## Directions for this task
Each line in the entries below that holds the word "also" belongs in the answer.

***** Records for the exercise

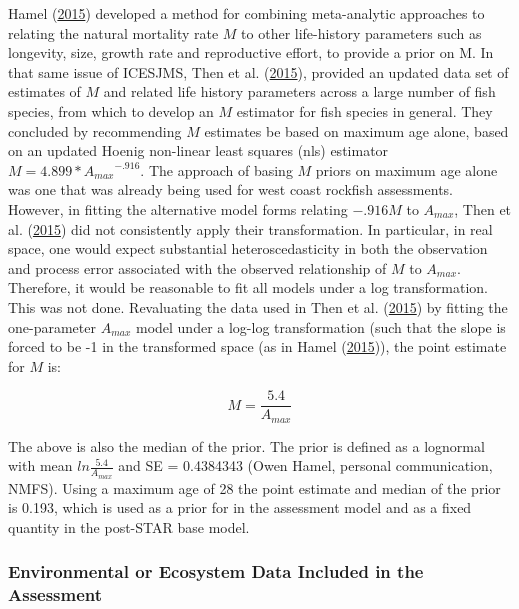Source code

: \documentclass[12pt,]{article}
\begin{document}
Hamel (\protect\hyperlink{ref-Hamel2015}{2015}) developed a method for
combining meta-analytic approaches to relating the natural mortality
rate \(M\) to other life-history parameters such as longevity, size,
growth rate and reproductive effort, to provide a prior on M. In that
same issue of ICESJMS, Then et al.
(\protect\hyperlink{ref-Then2015}{2015}), provided an updated data set
of estimates of \(M\) and related life history parameters across a large
number of fish species, from which to develop an \(M\) estimator for
fish species in general. They concluded by recommending \(M\) estimates
be based on maximum age alone, based on an updated Hoenig non-linear
least squares (nls) estimator \(M= 4.899*{A_{max}}^{-.916}\). The
approach of basing \(M\) priors on maximum age alone was one that was
already being used for west coast rockfish assessments. However, in
fitting the alternative model forms relating \(-.916M\) to \(A_{max}\),
Then et al. (\protect\hyperlink{ref-Then2015}{2015}) did not
consistently apply their transformation. In particular, in real space,
one would expect substantial heteroscedasticity in both the observation
and process error associated with the observed relationship of \(M\) to
\(A_{max}\). Therefore, it would be reasonable to fit all models under a
log transformation. This was not done. Revaluating the data used in Then
et al. (\protect\hyperlink{ref-Then2015}{2015}) by fitting the
one-parameter \(A_{max}\) model under a log-log transformation (such
that the slope is forced to be -1 in the transformed space (as in Hamel
(\protect\hyperlink{ref-Hamel2015}{2015})), the point estimate for \(M\)
is:

\begin{equation}
M = \frac{5.4}{A_{max}}
\end{equation}

The above is also the median of the prior. The prior is defined as a
lognormal with mean \(ln\frac{5.4}{A_{max}}\) and SE = 0.4384343 (Owen
Hamel, personal communication, NMFS). Using a maximum age of 28 the
point estimate and median of the prior is 0.193, which is used as a
prior for in the assessment model and as a fixed quantity in the
post-STAR base model.

\vspace{.5cm}

\subsubsection{Environmental or Ecosystem Data Included in the
Assessment}\label{environmental-or-ecosystem-data-included-in-the-assessment}
\end{document}
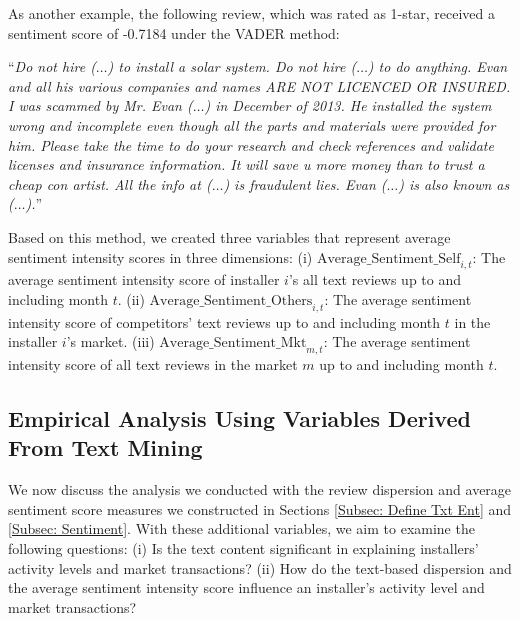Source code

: \documentclass[msom,blindrev]{informs3}
\begin{document}
	As another example, the following review, which was rated as 1-star, received a sentiment score of -0.7184 under the VADER method:
	
	``\textit{Do not hire ($\ldots$)  to install a solar system. Do not hire ($\ldots$) to do anything. Evan and all his various companies and names  ARE NOT LICENCED OR INSURED. I was scammed by Mr. Evan ($\ldots$) in December of 2013. He installed the system wrong and incomplete even though all the parts and materials were provided for him. Please take the time to do your research and check references and validate licenses and insurance information. It will save u more money than to trust a cheap con artist. All the info at ($\ldots$)  is fraudulent lies. Evan ($\ldots$) is also known as ($\ldots$).}''
	
	Based on this method, we created three variables that represent average sentiment intensity scores in three dimensions: (i) $\text{Average\_Sentiment\_Self}_{i,t}$: The average sentiment intensity score of installer $i$'s all text reviews up to and including month $t$. (ii) $\text{Average\_Sentiment\_Others}_{i,t}$: The average sentiment intensity score of competitors' text reviews up to and including month $t$ in the installer $i$'s market. (iii) $\text{Average\_Sentiment\_Mkt}_{m,t}$: The average sentiment intensity score of all text reviews in the market $m$ up to and including month $t$.
	
	\subsection{Empirical Analysis Using Variables Derived From Text Mining}
	
	We now discuss the analysis we conducted with the review dispersion and average sentiment score measures we constructed in Sections \ref{Subsec: Define Txt Ent} and \ref{Subsec: Sentiment}. With these additional variables, we aim to examine the following questions: (i) Is the text content significant in explaining installers' activity levels and market transactions? (ii) How do the text-based dispersion and the average sentiment intensity score influence an installer's activity level and market transactions? %
	
	
	
	
\end{document}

**********

## Result of the task
The above is also the median of the prior. The prior is defined as a
	``\textit{Do not hire ($\ldots$)  to install a solar system. Do not hire ($\ldots$) to do anything. Evan and all his various companies and names  ARE NOT LICENCED OR INSURED. I was scammed by Mr. Evan ($\ldots$) in December of 2013. He installed the system wrong and incomplete even though all the parts and materials were provided for him. Please take the time to do your research and check references and validate licenses and insurance information. It will save u more money than to trust a cheap con artist. All the info at ($\ldots$)  is fraudulent lies. Evan ($\ldots$) is also known as ($\ldots$).}''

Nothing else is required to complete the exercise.